Werbung für Kinderpornografie Disney, Coca-Cola, und Forbes stoppen ihre Werbeanzeigen

ms - 30.09.2022 - 11:00 Uhr

Bitte nicht! Mit diesen Äußerungen drücken amerikanische LGBTI*-Aktivisten online ihre Verzweiflung über den neusten Skandal bei Twitter aus. Twitter soll neben Werbeanzeigen namhafter internationaler Firmen wie Disney, Coca-Cola, Dyson, Forbes oder Mazda Anzeigen platziert haben, die für Kinderpornografie werben. Insgesamt sollen mehr als dreißig werbetreibende Unternehmen davon betroffen gewesen sein, wie Reuters berichtet. Konkret seien dabei zudem Anzeigen der Unternehmen auf Twitter-Accounts angezeigt worden, die auf kinderpornografische Inhalte verlinkten. Die Cybersicherheitsgruppe Ghost Data hatte zuvor insgesamt rund 500 Konten ausfindig gemacht, die im September über einen Zeitraum von rund drei Wochen kinderpornografisches Material geteilt hatten. Trotz massiver Beanstandungen sollen viele dieser Accounts nach Angaben von Reuters einen längeren Zeitraum über vorerst online geblieben sein.

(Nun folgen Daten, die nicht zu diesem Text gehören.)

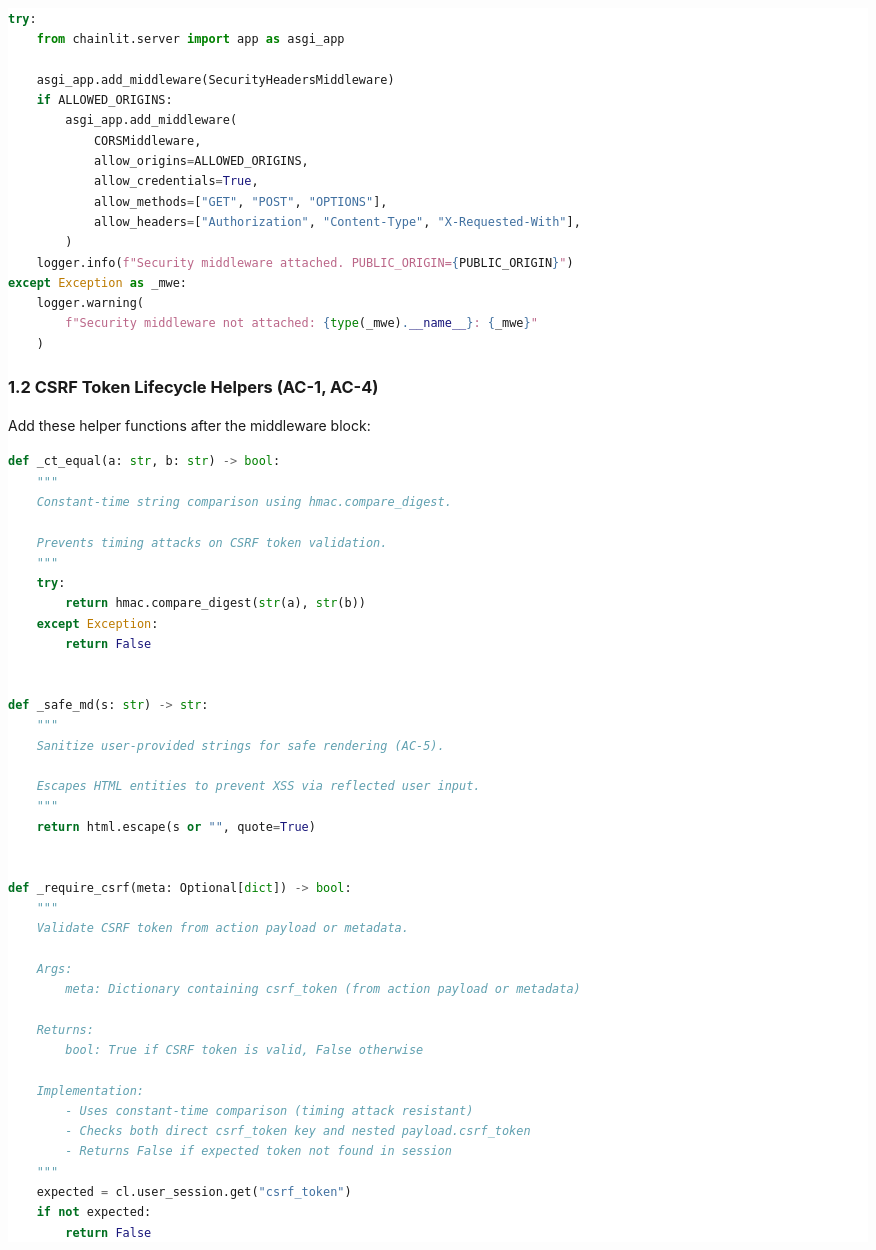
 ```python
try:
    from chainlit.server import app as asgi_app

    asgi_app.add_middleware(SecurityHeadersMiddleware)
    if ALLOWED_ORIGINS:
        asgi_app.add_middleware(
            CORSMiddleware,
            allow_origins=ALLOWED_ORIGINS,
            allow_credentials=True,
            allow_methods=["GET", "POST", "OPTIONS"],
            allow_headers=["Authorization", "Content-Type", "X-Requested-With"],
        )
    logger.info(f"Security middleware attached. PUBLIC_ORIGIN={PUBLIC_ORIGIN}")
except Exception as _mwe:
    logger.warning(
        f"Security middleware not attached: {type(_mwe).__name__}: {_mwe}"
    )
```

### 1.2 CSRF Token Lifecycle Helpers (AC-1, AC-4)

Add these helper functions after the middleware block:

```python
def _ct_equal(a: str, b: str) -> bool:
    """
    Constant-time string comparison using hmac.compare_digest.

    Prevents timing attacks on CSRF token validation.
    """
    try:
        return hmac.compare_digest(str(a), str(b))
    except Exception:
        return False


def _safe_md(s: str) -> str:
    """
    Sanitize user-provided strings for safe rendering (AC-5).

    Escapes HTML entities to prevent XSS via reflected user input.
    """
    return html.escape(s or "", quote=True)


def _require_csrf(meta: Optional[dict]) -> bool:
    """
    Validate CSRF token from action payload or metadata.

    Args:
        meta: Dictionary containing csrf_token (from action payload or metadata)

    Returns:
        bool: True if CSRF token is valid, False otherwise

    Implementation:
        - Uses constant-time comparison (timing attack resistant)
        - Checks both direct csrf_token key and nested payload.csrf_token
        - Returns False if expected token not found in session
    """
    expected = cl.user_session.get("csrf_token")
    if not expected:
        return False

```
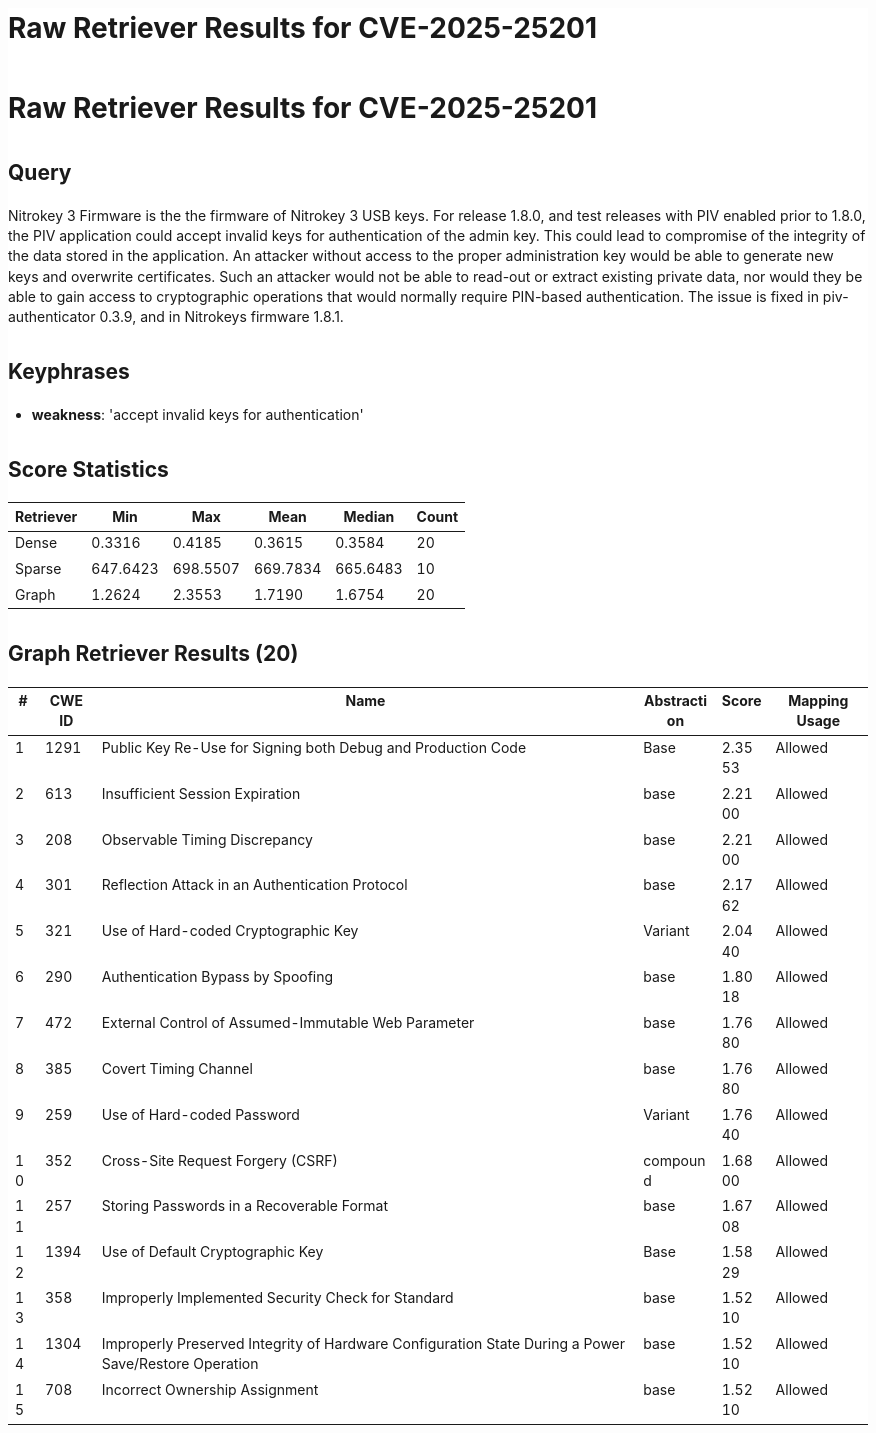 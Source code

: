 # Raw Retriever Results for CVE-2025-25201

# Raw Retriever Results for CVE-2025-25201
## Query
Nitrokey 3 Firmware is the the firmware of Nitrokey 3 USB keys. For release 1.8.0, and test releases with PIV enabled prior to 1.8.0, the PIV application could accept invalid keys for authentication of the admin key. This could lead to compromise of the integrity of the data stored in the application. An attacker without access to the proper administration key would be able to generate new keys and overwrite certificates. Such an attacker would not be able to read-out or extract existing private data, nor would they be able to gain access to cryptographic operations that would normally require PIN-based authentication. The issue is fixed in piv-authenticator 0.3.9, and in Nitrokeys firmware 1.8.1.

## Keyphrases
- **weakness**: 'accept invalid keys for authentication'

## Score Statistics
| Retriever | Min | Max | Mean | Median | Count |
|-----------|-----|-----|------|--------|-------|
| Dense | 0.3316 | 0.4185 | 0.3615 | 0.3584 | 20 |
| Sparse | 647.6423 | 698.5507 | 669.7834 | 665.6483 | 10 |
| Graph | 1.2624 | 2.3553 | 1.7190 | 1.6754 | 20 |

## Graph Retriever Results (20)
| # | CWE ID | Name | Abstraction | Score | Mapping Usage |
|---|--------|------|-------------|-------|---------------|
| 1 | 1291 | Public Key Re-Use for Signing both Debug and Production Code | Base | 2.3553 | Allowed |
| 2 | 613 | Insufficient Session Expiration | base | 2.2100 | Allowed |
| 3 | 208 | Observable Timing Discrepancy | base | 2.2100 | Allowed |
| 4 | 301 | Reflection Attack in an Authentication Protocol | base | 2.1762 | Allowed |
| 5 | 321 | Use of Hard-coded Cryptographic Key | Variant | 2.0440 | Allowed |
| 6 | 290 | Authentication Bypass by Spoofing | base | 1.8018 | Allowed |
| 7 | 472 | External Control of Assumed-Immutable Web Parameter | base | 1.7680 | Allowed |
| 8 | 385 | Covert Timing Channel | base | 1.7680 | Allowed |
| 9 | 259 | Use of Hard-coded Password | Variant | 1.7640 | Allowed |
| 10 | 352 | Cross-Site Request Forgery (CSRF) | compound | 1.6800 | Allowed |
| 11 | 257 | Storing Passwords in a Recoverable Format | base | 1.6708 | Allowed |
| 12 | 1394 | Use of Default Cryptographic Key | Base | 1.5829 | Allowed |
| 13 | 358 | Improperly Implemented Security Check for Standard | base | 1.5210 | Allowed |
| 14 | 1304 | Improperly Preserved Integrity of Hardware Configuration State During a Power Save/Restore Operation | base | 1.5210 | Allowed |
| 15 | 708 | Incorrect Ownership Assignment | base | 1.5210 | Allowed |
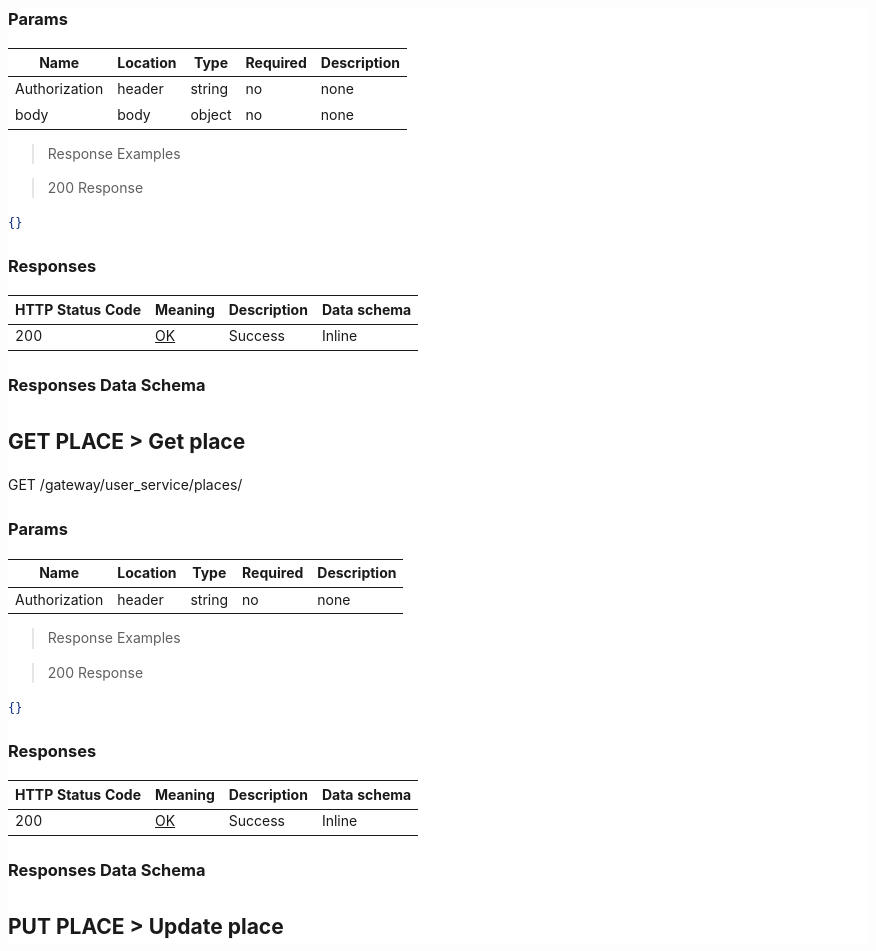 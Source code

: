
### Params

|Name|Location|Type|Required|Description|
|---|---|---|---|---|
|Authorization|header|string| no |none|
|body|body|object| no |none|

> Response Examples

> 200 Response

```json
{}
```

### Responses

|HTTP Status Code |Meaning|Description|Data schema|
|---|---|---|---|
|200|[OK](https://tools.ietf.org/html/rfc7231#section-6.3.1)|Success|Inline|

### Responses Data Schema

## GET PLACE > Get place

GET /gateway/user_service/places/<placeID>

### Params

|Name|Location|Type|Required|Description|
|---|---|---|---|---|
|Authorization|header|string| no |none|

> Response Examples

> 200 Response

```json
{}
```

### Responses

|HTTP Status Code |Meaning|Description|Data schema|
|---|---|---|---|
|200|[OK](https://tools.ietf.org/html/rfc7231#section-6.3.1)|Success|Inline|

### Responses Data Schema

## PUT PLACE > Update place
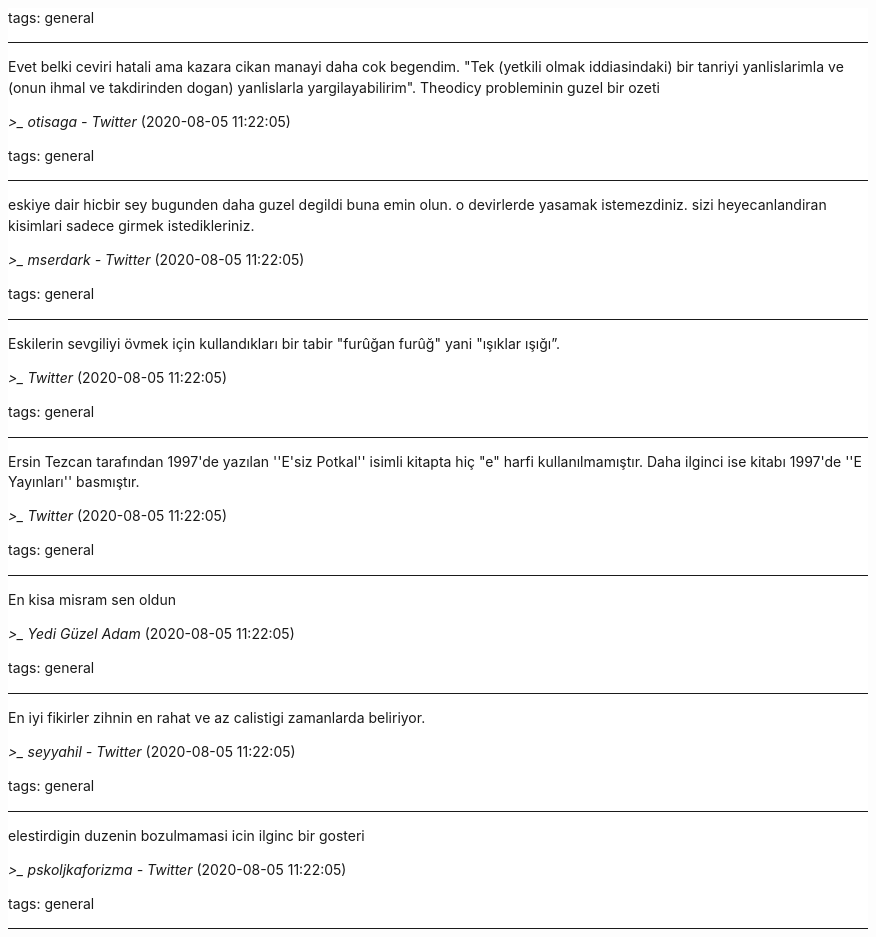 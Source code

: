 tags: general

---

Evet belki ceviri hatali ama kazara cikan manayi daha cok begendim. "Tek (yetkili olmak iddiasindaki) bir tanriyi yanlislarimla ve (onun ihmal ve takdirinden dogan) yanlislarla yargilayabilirim". Theodicy probleminin guzel bir ozeti

*>_ otisaga - Twitter* (2020-08-05 11:22:05)

tags: general

---

eskiye dair hicbir sey bugunden daha guzel degildi buna emin olun. o devirlerde yasamak istemezdiniz. sizi heyecanlandiran kisimlari sadece girmek istedikleriniz. 

*>_ mserdark - Twitter* (2020-08-05 11:22:05)

tags: general

---

Eskilerin sevgiliyi övmek için kullandıkları bir tabir "furûğan furûğ" yani "ışıklar ışığı”.

*>_ Twitter* (2020-08-05 11:22:05)

tags: general

---

Ersin Tezcan tarafından 1997'de yazılan ''E'siz Potkal'' isimli kitapta hiç "e" harfi kullanılmamıştır. Daha ilginci ise kitabı 1997'de ''E Yayınları'' basmıştır.

*>_ Twitter* (2020-08-05 11:22:05)

tags: general

---

En kisa misram sen oldun

*>_ Yedi Güzel Adam* (2020-08-05 11:22:05)

tags: general

---

En iyi fikirler zihnin en rahat ve az calistigi zamanlarda beliriyor.

*>_ seyyahil - Twitter* (2020-08-05 11:22:05)

tags: general

---

elestirdigin duzenin bozulmamasi icin ilginc bir gosteri

*>_ pskoljkaforizma - Twitter* (2020-08-05 11:22:05)

tags: general

---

Twitter hat inzwischen reagiert und musste zugeben, "dass Anzeigen innerhalb von Profilen liefen, die mit dem öffentlichen Verkauf oder der Aufforderung zum sexuellen Missbrauch von Kindern zu tun hatten". Des Weiteren erklärte der Nachrichtendienst, dass er eine breit angelegte Untersuchung eingeleitet habe und dass Twitter selbst "null Toleranz gegenüber der sexuellen Ausbeutung von Kindern" habe. Künftig wolle man mehr in Mitarbeiter investieren, die zeitnaher solche Accounts entdecken und löschen würden. Die großen Unternehmen von Disney bis Coca-Cola zeigten sich vorerst skeptisch und erklärten, dass sie ihre Werbeanzeigen bis auf Weiteres pausieren oder auch gänzlich einstellen wollen.  Für Twitter dürften diese Schritte besonders schmerzhaft sein, 90 Prozent seiner Einnahmen generiert das Unternehmen aus Werbeanzeigen, erst im Sommer dieses Jahres hatte Twitter einen Umsatzrückgang im Zuge der Übernahme-Gespräche mit Elon Musk verzeichnen müssen – insgesamt machte Twitter im zweiten Quartal 2022 einen Verlust von rund 270 Millionen US-Dollar.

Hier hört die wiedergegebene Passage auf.